Plus de 30 000 étudiants tunisiens poursuivent leurs études à l’étranger

La Tunisie compte aujourd’hui plus de 30 000 étudiants inscrits dans des établissements d’enseignement supérieur à l’étranger. La France demeure leur première destination, tandis que l’Allemagne s’impose comme le deuxième pays d’accueil, avec près de 7 000 étudiants tunisiens recensés en 2024.

Cette dynamique se reflète dans les comptes extérieurs.
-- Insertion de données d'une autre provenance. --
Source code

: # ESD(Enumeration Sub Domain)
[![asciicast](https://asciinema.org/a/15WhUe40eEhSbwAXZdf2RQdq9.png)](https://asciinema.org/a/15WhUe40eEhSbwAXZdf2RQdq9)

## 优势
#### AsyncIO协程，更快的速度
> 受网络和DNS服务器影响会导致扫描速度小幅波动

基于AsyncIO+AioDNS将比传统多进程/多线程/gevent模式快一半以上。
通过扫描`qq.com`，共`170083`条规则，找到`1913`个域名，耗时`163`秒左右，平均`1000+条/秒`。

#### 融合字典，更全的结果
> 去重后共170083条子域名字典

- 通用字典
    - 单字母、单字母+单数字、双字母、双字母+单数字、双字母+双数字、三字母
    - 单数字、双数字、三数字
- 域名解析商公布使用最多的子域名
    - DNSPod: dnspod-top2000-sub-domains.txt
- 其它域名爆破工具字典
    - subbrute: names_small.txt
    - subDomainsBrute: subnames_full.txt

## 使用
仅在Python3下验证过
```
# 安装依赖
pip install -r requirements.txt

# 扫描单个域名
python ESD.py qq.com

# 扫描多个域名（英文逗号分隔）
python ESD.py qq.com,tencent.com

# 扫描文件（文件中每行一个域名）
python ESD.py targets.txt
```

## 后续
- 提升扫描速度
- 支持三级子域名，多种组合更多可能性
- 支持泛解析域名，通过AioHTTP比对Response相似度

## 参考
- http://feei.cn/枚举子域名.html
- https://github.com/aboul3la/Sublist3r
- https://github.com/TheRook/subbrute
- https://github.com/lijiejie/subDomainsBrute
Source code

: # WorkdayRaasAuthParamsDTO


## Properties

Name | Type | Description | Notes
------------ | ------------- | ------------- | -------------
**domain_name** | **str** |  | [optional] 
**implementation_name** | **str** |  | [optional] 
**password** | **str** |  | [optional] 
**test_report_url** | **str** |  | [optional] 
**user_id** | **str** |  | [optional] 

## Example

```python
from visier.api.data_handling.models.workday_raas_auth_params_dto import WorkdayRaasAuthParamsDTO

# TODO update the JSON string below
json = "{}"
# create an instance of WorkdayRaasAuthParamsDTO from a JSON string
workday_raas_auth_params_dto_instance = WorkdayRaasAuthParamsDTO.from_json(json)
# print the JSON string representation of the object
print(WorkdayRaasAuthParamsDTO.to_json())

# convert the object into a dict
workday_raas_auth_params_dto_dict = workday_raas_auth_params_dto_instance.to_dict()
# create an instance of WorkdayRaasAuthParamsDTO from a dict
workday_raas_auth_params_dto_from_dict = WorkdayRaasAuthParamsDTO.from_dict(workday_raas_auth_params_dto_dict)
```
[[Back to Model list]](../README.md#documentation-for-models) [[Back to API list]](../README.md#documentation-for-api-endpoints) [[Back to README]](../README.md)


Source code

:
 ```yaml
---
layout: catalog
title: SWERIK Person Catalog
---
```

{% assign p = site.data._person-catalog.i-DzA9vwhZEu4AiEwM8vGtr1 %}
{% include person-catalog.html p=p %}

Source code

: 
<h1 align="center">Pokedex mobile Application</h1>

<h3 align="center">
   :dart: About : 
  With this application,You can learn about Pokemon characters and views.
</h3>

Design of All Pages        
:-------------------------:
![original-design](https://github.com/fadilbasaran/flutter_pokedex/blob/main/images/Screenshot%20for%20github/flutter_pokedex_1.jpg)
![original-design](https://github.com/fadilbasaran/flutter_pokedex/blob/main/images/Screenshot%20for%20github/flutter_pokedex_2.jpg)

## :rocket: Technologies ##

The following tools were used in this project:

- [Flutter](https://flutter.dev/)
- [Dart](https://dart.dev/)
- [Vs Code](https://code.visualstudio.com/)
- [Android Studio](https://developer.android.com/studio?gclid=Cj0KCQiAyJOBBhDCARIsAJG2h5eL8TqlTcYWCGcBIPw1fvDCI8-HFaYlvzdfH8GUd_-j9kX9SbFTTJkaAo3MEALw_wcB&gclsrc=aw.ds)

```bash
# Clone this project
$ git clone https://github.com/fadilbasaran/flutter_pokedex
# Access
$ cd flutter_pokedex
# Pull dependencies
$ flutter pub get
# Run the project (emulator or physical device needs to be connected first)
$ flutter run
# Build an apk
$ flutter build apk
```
Le rapport de la BCT fait état d’un déficit du poste « services d’enseignement » de 494,7 millions de dinars en 2025, contre 327,1 millions de dinars en 2024, traduisant un creusement de l’écart entre les recettes et les dépenses liées aux études à l’étranger.

Des plafonds de transfert relevés

Afin d’adapter le dispositif aux besoins des étudiants, la Banque centrale a publié, le 5 septembre 2025, la circulaire n°10-2025, révisant les conditions et procédures des transferts destinés au financement des études et des stages académiques hors de Tunisie.

Cette réforme prévoit notamment le relèvement de l’allocation mensuelle de 3 000 à 4 000 dinars, ainsi que de l’allocation d’installation, portée de 4 000 à 6 000 dinars. Le bénéfice de ces transferts a également été étendu aux étudiants effectuant des stages académiques à l’étranger.

Lors de son entretien avec le gouverneur de la BCT, le président de la République a également pris connaissance des résultats de la participation de la Tunisie en tant qu’invitée d’honneur au congrès financier annuel de la Banque de Russie. Il a réaffirmé le rôle de la Banque centrale dans le soutien à l’économie nationale, tout en soulignant que les performances économiques et financières du pays doivent se traduire par une amélioration tangible des conditions de vie des citoyens dans toutes les régions.